Jim and Joy, my parents
My Mum and Dad, Joy and Jim Jarratt, were fit, healthy people and active all their lives. They lived in Albany and were involved community members. They loved to fish. They’d go out and catch fish all the time, off the beach and the rocks. Mum had allergies and had a special diet. Catching her own fish was the only way she knew what she got was okay for her. They kept fishing until virtually they couldn’t, which was in the last year or six months of their lives.
Mum got ill first, in 2012. She had breast cancer and had chemotherapy and radiation treatment in Perth. She came back to Albany and then they discovered the cancer had gone into her bones. She ended up going into hospice in Albany about January, 2013. She spent about five weeks there before she passed away a couple of days after her 83rd birthday.
To start with Mum refused to take pain killers because she was allergic to morphine. She spent the first two weeks in agony.
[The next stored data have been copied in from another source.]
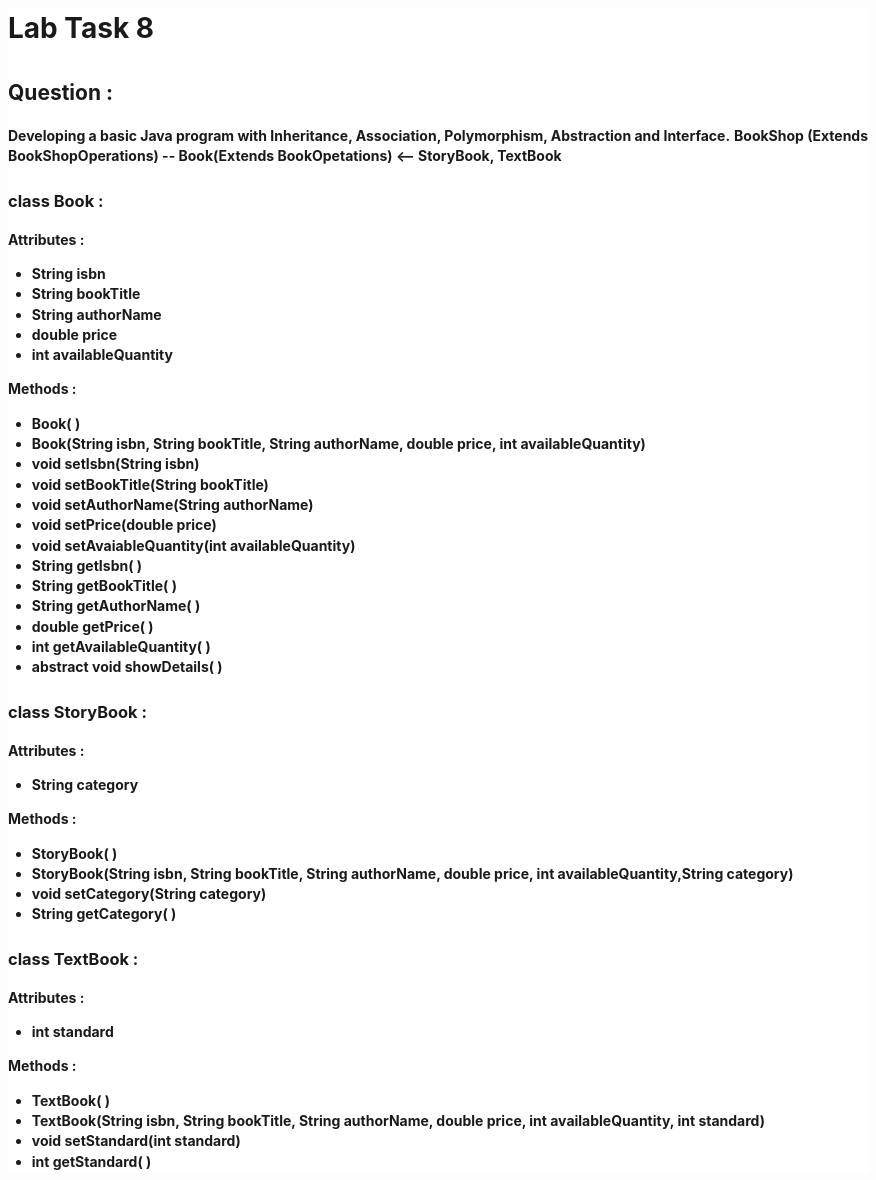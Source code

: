# Lab Task 8
## Question :
**Developing a basic Java program with Inheritance, Association, Polymorphism, Abstraction and Interface.**
**BookShop (Extends BookShopOperations) -- Book(Extends BookOpetations) <-- StoryBook, TextBook**

### class Book :
**Attributes :**
* **String isbn**
* **String bookTitle**
* **String authorName**
* **double price**
* **int availableQuantity**

**Methods :**
* **Book( )**
* **Book(String isbn, String bookTitle, String authorName, double price, int availableQuantity)**
* **void setIsbn(String isbn)**
* **void setBookTitle(String bookTitle)**
* **void setAuthorName(String authorName)**
* **void setPrice(double price)**
* **void setAvaiableQuantity(int availableQuantity)**
* **String getIsbn( )**
* **String getBookTitle( )**
* **String getAuthorName( )**
* **double getPrice( )**
* **int getAvailableQuantity( )**
* **abstract void showDetails( )**

### class StoryBook :
**Attributes :**
* **String category**

**Methods :**
* **StoryBook( )**
* **StoryBook(String isbn, String bookTitle, String authorName, double price, int availableQuantity,String category)**
* **void setCategory(String category)**
* **String getCategory( )**


### class TextBook :
**Attributes :**
* **int standard**

**Methods :**
* **TextBook( )**
* **TextBook(String isbn, String bookTitle, String authorName, double price, int availableQuantity, int standard)**
* **void setStandard(int standard)**
* **int getStandard( )**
She’d get a burning sensation in her feet and it would work all the way up through her body and she felt like she was on fire and she’d be saying ‘Oh no, oh no, oh no’. Eventually they convinced her to have painkillers with anti-nausea medication. It did make her a bit sick but at least she wasn’t so much in pain. They were fantastic at the hospice.
When mum was really crook I wrote a little thing that was published in one of the newspapers. Mum gave her permission for me to put it in. I said, ‘Shame on all you good doers out there who think you have the God‐given right to say how a person should die….My beautiful Mum, with my Dad, has raised a wonderful family with children, grandchildren and great‐grandchildren, and they all love her. My beautiful, independent, strong, self‐sufficient, creative, wise, intelligent mum is now being told by the law that she has to die a slow and painful death’.
Mum would have liked the option of assisted dying. She didn’t want to go through the torment of what she was going through.
Dad died in February 2016, seven days before the anniversary of Mum’s death. He had skin cancer and they’d been treating him for it. He’d lost most of his right ear. While looking for the cancer in his body they discovered an aneurism in his stomach. In July 2015 he had an operation in Perth for treating aneurisms that only a few people had even tried to have in Australia. It was successful but it created other medical problems. After the operation he got an infection and he said, ‘I don’t want to be here’.
He was having radiation treatment for the cancer at Sir Charles Gairdner Hospital in Perth and staying at Crawford Lodge. He didn’t really want the treatment and they more or less insisted he keep on. He would walk over for treatment and there was no one at reception to see him. He would just go in, be treated and walk back to the lodge. Because they were treating his face, they burnt all the inside of his mouth and he wasn’t able to eat or drink. They didn’t stop until Dad collapsed in the waiting area and my sister went up and said ‘What the hell’s going on here?’. There was no one at the clinic keeping tabs on him — and Dad wouldn’t say anything.
Dad ended up being admitted to SCGH. My other sister and I came up from Albany to see him and we didn’t recognise him. He was skinny to start with and he’d lost even more weight in just a couple of weeks. They moved him to palliative care at Bethesda Hospital and he was there for two weeks.
He was able to eat a bit by this stage, but he’d decided he was going to die. He basically starved himself to death.
He was 85.
In 2009 my husband was in a motor bike accident in Thailand and had massive bleeding on his brain. They were keeping him alive, but there was no point. As a family we decided to turn off the life support. We knew that’s what he would have wanted.
Everyone should have dignity in dying. If a person is not functioning and they are just being kept alive for the sake of it, what’s the point? I believe ‘Do unto others as you would have others do unto you’.
Guaranteed every member of parliament who has been through it will be for voluntary assisted dying and every MP who hasn’t, won’t be. It’s not until it hits you close that you discover how it really affects that person and their family. It’s their life, they should be given the choice.